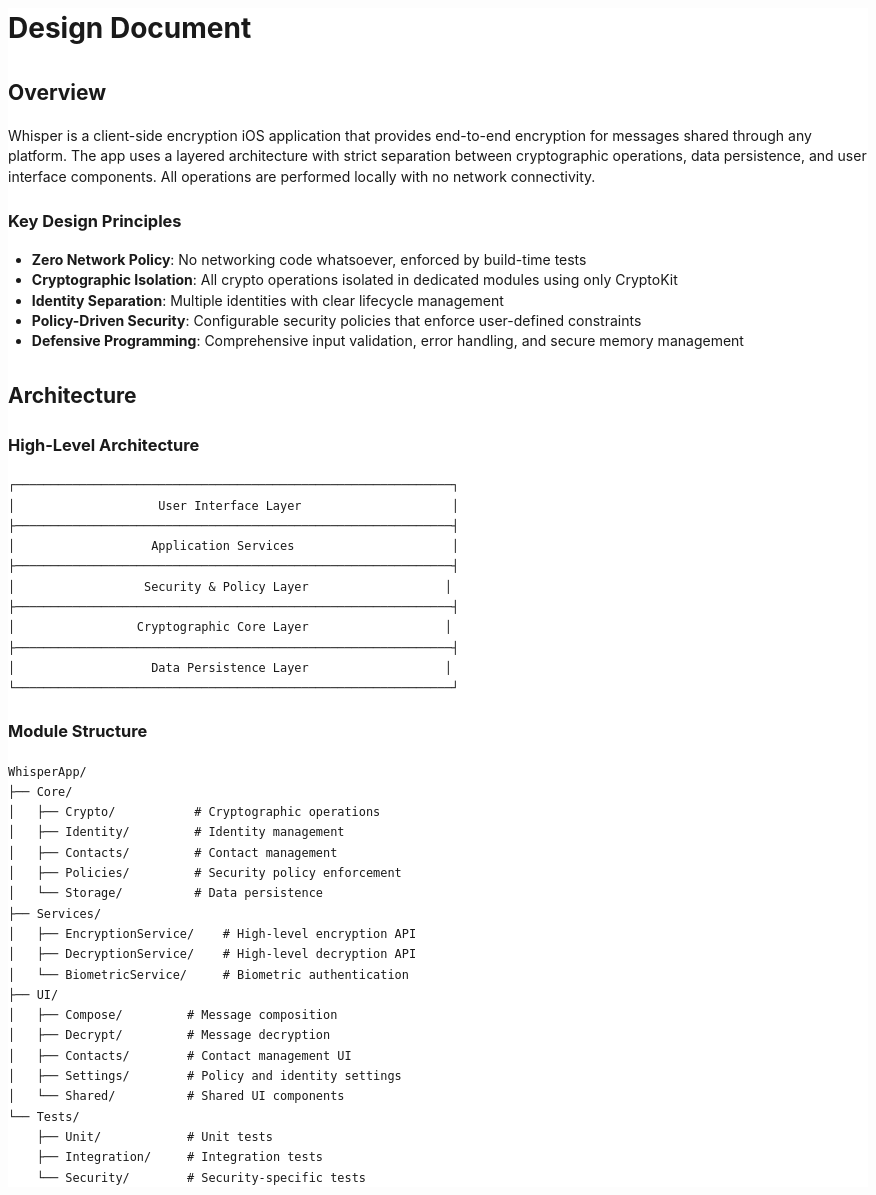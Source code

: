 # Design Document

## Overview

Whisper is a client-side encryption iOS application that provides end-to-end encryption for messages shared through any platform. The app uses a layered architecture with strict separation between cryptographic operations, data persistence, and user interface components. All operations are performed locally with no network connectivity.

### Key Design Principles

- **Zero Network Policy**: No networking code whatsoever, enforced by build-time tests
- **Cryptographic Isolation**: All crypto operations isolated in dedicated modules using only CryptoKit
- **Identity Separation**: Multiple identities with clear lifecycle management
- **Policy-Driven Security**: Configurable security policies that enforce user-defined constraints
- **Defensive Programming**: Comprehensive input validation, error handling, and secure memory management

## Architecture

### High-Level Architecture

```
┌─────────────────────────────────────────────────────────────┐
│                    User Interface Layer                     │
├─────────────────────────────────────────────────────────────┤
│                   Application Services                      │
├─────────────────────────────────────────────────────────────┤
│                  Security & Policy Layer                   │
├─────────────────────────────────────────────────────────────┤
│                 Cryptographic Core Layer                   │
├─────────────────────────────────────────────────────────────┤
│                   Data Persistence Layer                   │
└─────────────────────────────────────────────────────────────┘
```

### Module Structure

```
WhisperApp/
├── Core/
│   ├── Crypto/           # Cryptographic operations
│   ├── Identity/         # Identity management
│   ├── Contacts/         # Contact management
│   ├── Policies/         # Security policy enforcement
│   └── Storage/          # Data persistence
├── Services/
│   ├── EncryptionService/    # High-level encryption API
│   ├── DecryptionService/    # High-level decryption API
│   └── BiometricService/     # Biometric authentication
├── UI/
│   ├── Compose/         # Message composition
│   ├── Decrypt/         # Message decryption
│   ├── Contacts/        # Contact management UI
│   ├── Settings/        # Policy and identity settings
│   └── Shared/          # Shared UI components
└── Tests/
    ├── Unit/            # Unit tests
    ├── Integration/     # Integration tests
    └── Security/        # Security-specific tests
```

┄┄┄┄┄┄

What to do:
Every line from the one containing "### Module Structure" to the end of the material above must be written out exactly. Nothing else is wanted.

Result:
### Module Structure

```
WhisperApp/
├── Core/
│   ├── Crypto/           # Cryptographic operations
│   ├── Identity/         # Identity management
│   ├── Contacts/         # Contact management
│   ├── Policies/         # Security policy enforcement
│   └── Storage/          # Data persistence
├── Services/
│   ├── EncryptionService/    # High-level encryption API
│   ├── DecryptionService/    # High-level decryption API
│   └── BiometricService/     # Biometric authentication
├── UI/
│   ├── Compose/         # Message composition
│   ├── Decrypt/         # Message decryption
│   ├── Contacts/        # Contact management UI
│   ├── Settings/        # Policy and identity settings
│   └── Shared/          # Shared UI components
└── Tests/
    ├── Unit/            # Unit tests
    ├── Integration/     # Integration tests
    └── Security/        # Security-specific tests
```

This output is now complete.